**** Data extracts

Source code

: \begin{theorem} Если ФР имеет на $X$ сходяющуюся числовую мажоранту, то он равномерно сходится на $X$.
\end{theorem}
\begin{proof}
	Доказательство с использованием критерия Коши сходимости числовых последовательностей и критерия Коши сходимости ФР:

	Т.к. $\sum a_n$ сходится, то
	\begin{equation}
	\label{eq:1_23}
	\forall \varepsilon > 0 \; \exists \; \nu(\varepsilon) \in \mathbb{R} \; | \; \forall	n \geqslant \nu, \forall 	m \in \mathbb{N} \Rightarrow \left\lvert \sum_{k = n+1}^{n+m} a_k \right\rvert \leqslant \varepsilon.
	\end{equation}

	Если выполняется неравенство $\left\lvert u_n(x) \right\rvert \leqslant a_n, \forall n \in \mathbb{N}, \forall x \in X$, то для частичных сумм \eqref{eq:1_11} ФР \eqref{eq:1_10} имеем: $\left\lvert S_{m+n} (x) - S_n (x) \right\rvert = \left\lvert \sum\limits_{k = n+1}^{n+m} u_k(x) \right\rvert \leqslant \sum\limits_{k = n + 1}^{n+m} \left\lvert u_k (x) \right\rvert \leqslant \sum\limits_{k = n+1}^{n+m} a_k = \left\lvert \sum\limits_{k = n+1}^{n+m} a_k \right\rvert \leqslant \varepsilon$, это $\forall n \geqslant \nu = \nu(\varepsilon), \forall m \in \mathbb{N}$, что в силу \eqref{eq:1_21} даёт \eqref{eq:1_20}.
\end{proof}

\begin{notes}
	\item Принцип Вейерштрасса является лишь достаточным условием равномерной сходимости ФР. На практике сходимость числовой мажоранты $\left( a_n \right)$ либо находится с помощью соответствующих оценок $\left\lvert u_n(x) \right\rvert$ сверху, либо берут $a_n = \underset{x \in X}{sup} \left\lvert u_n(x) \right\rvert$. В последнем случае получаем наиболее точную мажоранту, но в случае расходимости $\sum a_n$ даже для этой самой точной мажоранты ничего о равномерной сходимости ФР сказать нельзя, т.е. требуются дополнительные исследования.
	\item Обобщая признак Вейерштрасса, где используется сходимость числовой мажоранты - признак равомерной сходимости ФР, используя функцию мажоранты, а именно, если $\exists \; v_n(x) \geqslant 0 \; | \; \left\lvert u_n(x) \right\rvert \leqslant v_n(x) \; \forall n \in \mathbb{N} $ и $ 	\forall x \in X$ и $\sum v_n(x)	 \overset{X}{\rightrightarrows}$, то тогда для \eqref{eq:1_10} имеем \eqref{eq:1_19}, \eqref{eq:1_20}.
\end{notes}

********

_Your goal_: Filter the data for the string "theorem". Copy each matching line.

_Written answer_:
: \begin{theorem} Если ФР имеет на $X$ сходяющуюся числовую мажоранту, то он равномерно сходится на $X$.
\end{theorem}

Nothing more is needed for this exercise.